Output every record verbatim, and omit each picture.

━━ GIVEN DATA ━━

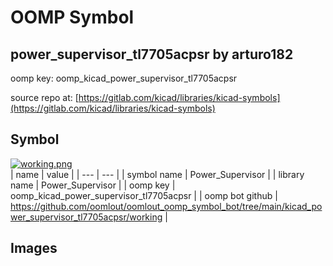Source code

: # OOMP Symbol  
## power_supervisor_tl7705acpsr  by arturo182  
  
oomp key: oomp_kicad_power_supervisor_tl7705acpsr  
  
source repo at: [https://gitlab.com/kicad/libraries/kicad-symbols](https://gitlab.com/kicad/libraries/kicad-symbols)  
## Symbol  
  
[![working.png](working_600.png)](working.png)  
| name | value | 
| --- | --- | 
| symbol name | Power_Supervisor | 
| library name | Power_Supervisor | 
| oomp key | oomp_kicad_power_supervisor_tl7705acpsr | 
| oomp bot github | https://github.com/oomlout/oomlout_oomp_symbol_bot/tree/main/kicad_power_supervisor_tl7705acpsr/working | 
## Images  
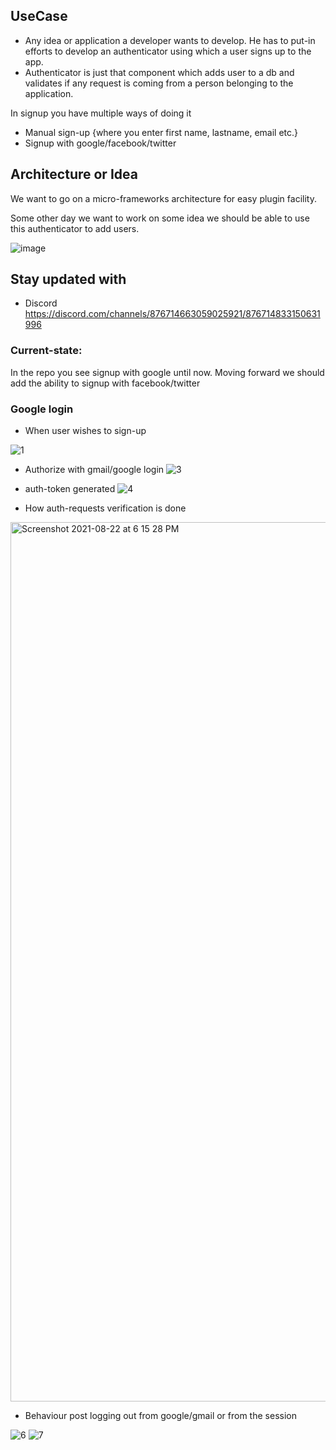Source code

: ## UseCase
- Any idea or application a developer wants to develop. He has to put-in efforts to develop an authenticator using which a user signs up to the app.
- Authenticator is just that component which adds user to a db and validates if any request is coming from a person belonging to the application.

In signup you have multiple ways of doing it
- Manual sign-up {where you enter first name, lastname, email etc.}
- Signup with google/facebook/twitter

## Architecture or Idea

We want to go on a micro-frameworks architecture for easy plugin facility.

Some other day we want to work on some idea we should be able to use this authenticator to add users.

![image](https://user-images.githubusercontent.com/15846947/128825120-878b0e01-3bcf-4004-9add-4c4d50c60d0d.png)

## Stay updated with

- Discord https://discord.com/channels/876714663059025921/876714833150631996

### Current-state:
In the repo you see signup with google until now. Moving forward we should add the ability to signup with facebook/twitter

### Google login
 - When user wishes to sign-up

![1](https://user-images.githubusercontent.com/15846947/130355612-d9974e00-f6c2-4418-916d-907d9064b9b4.png)


- Authorize with gmail/google login
![3](https://user-images.githubusercontent.com/15846947/130355624-3777ce21-7ba2-41b4-9c8c-ef922a4a89ef.png)


- auth-token generated
![4](https://user-images.githubusercontent.com/15846947/130355640-57690aa0-199d-4525-90ae-b7ed345dc228.png)

- How auth-requests verification is done

<img width="1407" alt="Screenshot 2021-08-22 at 6 15 28 PM" src="https://user-images.githubusercontent.com/15846947/130355747-96bf023e-cc02-4510-8fd5-129fb97e7aa6.png">


- Behaviour post logging out from google/gmail or from the session


![6](https://user-images.githubusercontent.com/15846947/130355653-12c2a454-dd82-499f-90a9-18f0297ff8e1.png)
![7](https://user-images.githubusercontent.com/15846947/130355661-36264201-8e34-4979-9e72-932feeb77b0c.png)
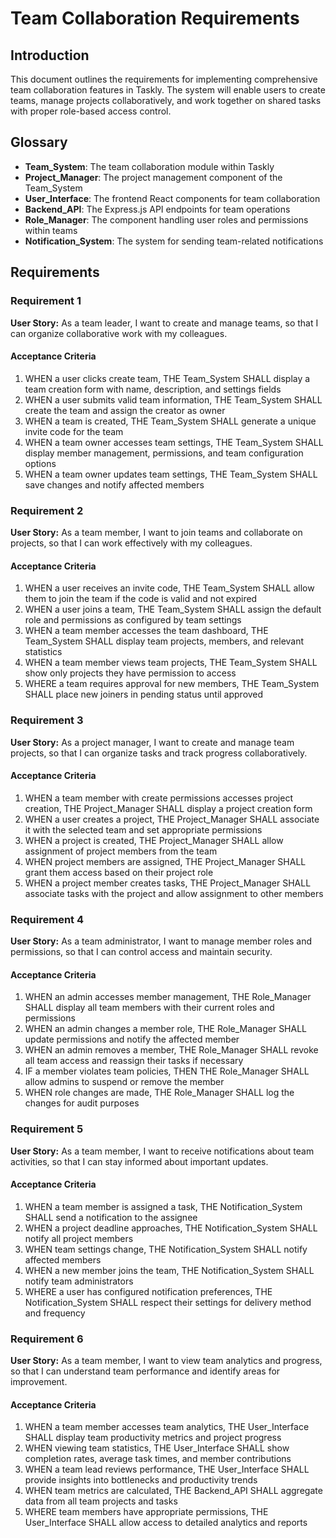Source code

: # Team Collaboration Requirements

## Introduction

This document outlines the requirements for implementing comprehensive team collaboration features in Taskly. The system will enable users to create teams, manage projects collaboratively, and work together on shared tasks with proper role-based access control.

## Glossary

- **Team_System**: The team collaboration module within Taskly
- **Project_Manager**: The project management component of the Team_System
- **User_Interface**: The frontend React components for team collaboration
- **Backend_API**: The Express.js API endpoints for team operations
- **Role_Manager**: The component handling user roles and permissions within teams
- **Notification_System**: The system for sending team-related notifications

## Requirements

### Requirement 1

**User Story:** As a team leader, I want to create and manage teams, so that I can organize collaborative work with my colleagues.

#### Acceptance Criteria

1. WHEN a user clicks create team, THE Team_System SHALL display a team creation form with name, description, and settings fields
2. WHEN a user submits valid team information, THE Team_System SHALL create the team and assign the creator as owner
3. WHEN a team is created, THE Team_System SHALL generate a unique invite code for the team
4. WHEN a team owner accesses team settings, THE Team_System SHALL display member management, permissions, and team configuration options
5. WHEN a team owner updates team settings, THE Team_System SHALL save changes and notify affected members

### Requirement 2

**User Story:** As a team member, I want to join teams and collaborate on projects, so that I can work effectively with my colleagues.

#### Acceptance Criteria

1. WHEN a user receives an invite code, THE Team_System SHALL allow them to join the team if the code is valid and not expired
2. WHEN a user joins a team, THE Team_System SHALL assign the default role and permissions as configured by team settings
3. WHEN a team member accesses the team dashboard, THE Team_System SHALL display team projects, members, and relevant statistics
4. WHEN a team member views team projects, THE Team_System SHALL show only projects they have permission to access
5. WHERE a team requires approval for new members, THE Team_System SHALL place new joiners in pending status until approved

### Requirement 3

**User Story:** As a project manager, I want to create and manage team projects, so that I can organize tasks and track progress collaboratively.

#### Acceptance Criteria

1. WHEN a team member with create permissions accesses project creation, THE Project_Manager SHALL display a project creation form
2. WHEN a user creates a project, THE Project_Manager SHALL associate it with the selected team and set appropriate permissions
3. WHEN a project is created, THE Project_Manager SHALL allow assignment of project members from the team
4. WHEN project members are assigned, THE Project_Manager SHALL grant them access based on their project role
5. WHEN a project member creates tasks, THE Project_Manager SHALL associate tasks with the project and allow assignment to other members

### Requirement 4

**User Story:** As a team administrator, I want to manage member roles and permissions, so that I can control access and maintain security.

#### Acceptance Criteria

1. WHEN an admin accesses member management, THE Role_Manager SHALL display all team members with their current roles and permissions
2. WHEN an admin changes a member role, THE Role_Manager SHALL update permissions and notify the affected member
3. WHEN an admin removes a member, THE Role_Manager SHALL revoke all team access and reassign their tasks if necessary
4. IF a member violates team policies, THEN THE Role_Manager SHALL allow admins to suspend or remove the member
5. WHEN role changes are made, THE Role_Manager SHALL log the changes for audit purposes

### Requirement 5

**User Story:** As a team member, I want to receive notifications about team activities, so that I can stay informed about important updates.

#### Acceptance Criteria

1. WHEN a team member is assigned a task, THE Notification_System SHALL send a notification to the assignee
2. WHEN a project deadline approaches, THE Notification_System SHALL notify all project members
3. WHEN team settings change, THE Notification_System SHALL notify affected members
4. WHEN a new member joins the team, THE Notification_System SHALL notify team administrators
5. WHERE a user has configured notification preferences, THE Notification_System SHALL respect their settings for delivery method and frequency

### Requirement 6

**User Story:** As a team member, I want to view team analytics and progress, so that I can understand team performance and identify areas for improvement.

#### Acceptance Criteria

1. WHEN a team member accesses team analytics, THE User_Interface SHALL display team productivity metrics and project progress
2. WHEN viewing team statistics, THE User_Interface SHALL show completion rates, average task times, and member contributions
3. WHEN a team lead reviews performance, THE User_Interface SHALL provide insights into bottlenecks and productivity trends
4. WHEN team metrics are calculated, THE Backend_API SHALL aggregate data from all team projects and tasks
5. WHERE team members have appropriate permissions, THE User_Interface SHALL allow access to detailed analytics and reports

━━━

• **OUTPUT**:
Source code

: # OOMP Symbol  
## power_supervisor_tl7705acpsr  by arturo182  
  
oomp key: oomp_kicad_power_supervisor_tl7705acpsr  
  
source repo at: [https://gitlab.com/kicad/libraries/kicad-symbols](https://gitlab.com/kicad/libraries/kicad-symbols)  
## Symbol  
  
[![working.png](working_600.png)](working.png)  
| name | value | 
| --- | --- | 
| symbol name | Power_Supervisor | 
| library name | Power_Supervisor | 
| oomp key | oomp_kicad_power_supervisor_tl7705acpsr | 
| oomp bot github | https://github.com/oomlout/oomlout_oomp_symbol_bot/tree/main/kicad_power_supervisor_tl7705acpsr/working | 
## Images  
Source code

: ## UseCase
- Any idea or application a developer wants to develop. He has to put-in efforts to develop an authenticator using which a user signs up to the app.
- Authenticator is just that component which adds user to a db and validates if any request is coming from a person belonging to the application.

In signup you have multiple ways of doing it
- Manual sign-up {where you enter first name, lastname, email etc.}
- Signup with google/facebook/twitter

## Architecture or Idea

We want to go on a micro-frameworks architecture for easy plugin facility.

Some other day we want to work on some idea we should be able to use this authenticator to add users.

![image](https://user-images.githubusercontent.com/15846947/128825120-878b0e01-3bcf-4004-9add-4c4d50c60d0d.png)

## Stay updated with

- Discord https://discord.com/channels/876714663059025921/876714833150631996

### Current-state:
In the repo you see signup with google until now. Moving forward we should add the ability to signup with facebook/twitter

### Google login
 - When user wishes to sign-up

![1](https://user-images.githubusercontent.com/15846947/130355612-d9974e00-f6c2-4418-916d-907d9064b9b4.png)


- Authorize with gmail/google login
![3](https://user-images.githubusercontent.com/15846947/130355624-3777ce21-7ba2-41b4-9c8c-ef922a4a89ef.png)


- auth-token generated
![4](https://user-images.githubusercontent.com/15846947/130355640-57690aa0-199d-4525-90ae-b7ed345dc228.png)

- How auth-requests verification is done

<img width="1407" alt="Screenshot 2021-08-22 at 6 15 28 PM" src="https://user-images.githubusercontent.com/15846947/130355747-96bf023e-cc02-4510-8fd5-129fb97e7aa6.png">


- Behaviour post logging out from google/gmail or from the session


![6](https://user-images.githubusercontent.com/15846947/130355653-12c2a454-dd82-499f-90a9-18f0297ff8e1.png)
![7](https://user-images.githubusercontent.com/15846947/130355661-36264201-8e34-4979-9e72-932feeb77b0c.png)
Source code

: # Team Collaboration Requirements

## Introduction

This document outlines the requirements for implementing comprehensive team collaboration features in Taskly. The system will enable users to create teams, manage projects collaboratively, and work together on shared tasks with proper role-based access control.

## Glossary

- **Team_System**: The team collaboration module within Taskly
- **Project_Manager**: The project management component of the Team_System
- **User_Interface**: The frontend React components for team collaboration
- **Backend_API**: The Express.js API endpoints for team operations
- **Role_Manager**: The component handling user roles and permissions within teams
- **Notification_System**: The system for sending team-related notifications

## Requirements

### Requirement 1

**User Story:** As a team leader, I want to create and manage teams, so that I can organize collaborative work with my colleagues.

#### Acceptance Criteria

1. WHEN a user clicks create team, THE Team_System SHALL display a team creation form with name, description, and settings fields
2. WHEN a user submits valid team information, THE Team_System SHALL create the team and assign the creator as owner
3. WHEN a team is created, THE Team_System SHALL generate a unique invite code for the team
4. WHEN a team owner accesses team settings, THE Team_System SHALL display member management, permissions, and team configuration options
5. WHEN a team owner updates team settings, THE Team_System SHALL save changes and notify affected members

### Requirement 2

**User Story:** As a team member, I want to join teams and collaborate on projects, so that I can work effectively with my colleagues.

#### Acceptance Criteria

1. WHEN a user receives an invite code, THE Team_System SHALL allow them to join the team if the code is valid and not expired
2. WHEN a user joins a team, THE Team_System SHALL assign the default role and permissions as configured by team settings
3. WHEN a team member accesses the team dashboard, THE Team_System SHALL display team projects, members, and relevant statistics
4. WHEN a team member views team projects, THE Team_System SHALL show only projects they have permission to access
5. WHERE a team requires approval for new members, THE Team_System SHALL place new joiners in pending status until approved

### Requirement 3

**User Story:** As a project manager, I want to create and manage team projects, so that I can organize tasks and track progress collaboratively.

#### Acceptance Criteria

1. WHEN a team member with create permissions accesses project creation, THE Project_Manager SHALL display a project creation form
2. WHEN a user creates a project, THE Project_Manager SHALL associate it with the selected team and set appropriate permissions
3. WHEN a project is created, THE Project_Manager SHALL allow assignment of project members from the team
4. WHEN project members are assigned, THE Project_Manager SHALL grant them access based on their project role
5. WHEN a project member creates tasks, THE Project_Manager SHALL associate tasks with the project and allow assignment to other members

### Requirement 4

**User Story:** As a team administrator, I want to manage member roles and permissions, so that I can control access and maintain security.

#### Acceptance Criteria

1. WHEN an admin accesses member management, THE Role_Manager SHALL display all team members with their current roles and permissions
2. WHEN an admin changes a member role, THE Role_Manager SHALL update permissions and notify the affected member
3. WHEN an admin removes a member, THE Role_Manager SHALL revoke all team access and reassign their tasks if necessary
4. IF a member violates team policies, THEN THE Role_Manager SHALL allow admins to suspend or remove the member
5. WHEN role changes are made, THE Role_Manager SHALL log the changes for audit purposes

### Requirement 5

**User Story:** As a team member, I want to receive notifications about team activities, so that I can stay informed about important updates.

#### Acceptance Criteria

1. WHEN a team member is assigned a task, THE Notification_System SHALL send a notification to the assignee
2. WHEN a project deadline approaches, THE Notification_System SHALL notify all project members
3. WHEN team settings change, THE Notification_System SHALL notify affected members
4. WHEN a new member joins the team, THE Notification_System SHALL notify team administrators
5. WHERE a user has configured notification preferences, THE Notification_System SHALL respect their settings for delivery method and frequency

### Requirement 6

**User Story:** As a team member, I want to view team analytics and progress, so that I can understand team performance and identify areas for improvement.

#### Acceptance Criteria

1. WHEN a team member accesses team analytics, THE User_Interface SHALL display team productivity metrics and project progress
2. WHEN viewing team statistics, THE User_Interface SHALL show completion rates, average task times, and member contributions
3. WHEN a team lead reviews performance, THE User_Interface SHALL provide insights into bottlenecks and productivity trends
4. WHEN team metrics are calculated, THE Backend_API SHALL aggregate data from all team projects and tasks
5. WHERE team members have appropriate permissions, THE User_Interface SHALL allow access to detailed analytics and reports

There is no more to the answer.